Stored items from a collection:
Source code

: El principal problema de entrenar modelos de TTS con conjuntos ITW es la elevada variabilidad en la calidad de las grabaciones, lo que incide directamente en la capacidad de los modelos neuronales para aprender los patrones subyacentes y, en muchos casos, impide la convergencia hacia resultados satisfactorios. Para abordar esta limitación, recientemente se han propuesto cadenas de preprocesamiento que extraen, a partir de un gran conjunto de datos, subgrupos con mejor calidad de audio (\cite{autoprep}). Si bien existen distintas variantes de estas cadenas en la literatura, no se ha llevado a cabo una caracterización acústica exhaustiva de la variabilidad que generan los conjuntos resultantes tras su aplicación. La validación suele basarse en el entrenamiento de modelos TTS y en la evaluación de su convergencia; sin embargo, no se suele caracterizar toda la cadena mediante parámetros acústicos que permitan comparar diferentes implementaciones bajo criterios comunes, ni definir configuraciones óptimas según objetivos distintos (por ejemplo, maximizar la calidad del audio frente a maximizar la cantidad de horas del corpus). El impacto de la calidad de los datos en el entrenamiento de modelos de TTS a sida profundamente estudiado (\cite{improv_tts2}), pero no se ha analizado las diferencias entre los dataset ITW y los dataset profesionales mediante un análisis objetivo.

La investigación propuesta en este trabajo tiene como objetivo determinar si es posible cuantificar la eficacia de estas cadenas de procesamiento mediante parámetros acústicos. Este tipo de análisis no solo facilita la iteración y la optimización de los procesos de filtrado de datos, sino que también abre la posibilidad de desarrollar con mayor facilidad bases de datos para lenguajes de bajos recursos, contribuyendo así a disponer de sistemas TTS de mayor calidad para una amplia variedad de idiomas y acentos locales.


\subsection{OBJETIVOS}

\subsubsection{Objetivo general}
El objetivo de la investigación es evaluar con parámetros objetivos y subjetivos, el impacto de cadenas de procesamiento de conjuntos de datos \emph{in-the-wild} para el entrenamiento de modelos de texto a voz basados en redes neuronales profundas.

TASK REQUIREMENTS
Your response should be made up of the lines in the data that contain the word "investigación".

RESPONSE
La investigación propuesta en este trabajo tiene como objetivo determinar si es posible cuantificar la eficacia de estas cadenas de procesamiento mediante parámetros acústicos. Este tipo de análisis no solo facilita la iteración y la optimización de los procesos de filtrado de datos, sino que también abre la posibilidad de desarrollar con mayor facilidad bases de datos para lenguajes de bajos recursos, contribuyendo así a disponer de sistemas TTS de mayor calidad para una amplia variedad de idiomas y acentos locales.
El objetivo de la investigación es evaluar con parámetros objetivos y subjetivos, el impacto de cadenas de procesamiento de conjuntos de datos \emph{in-the-wild} para el entrenamiento de modelos de texto a voz basados en redes neuronales profundas.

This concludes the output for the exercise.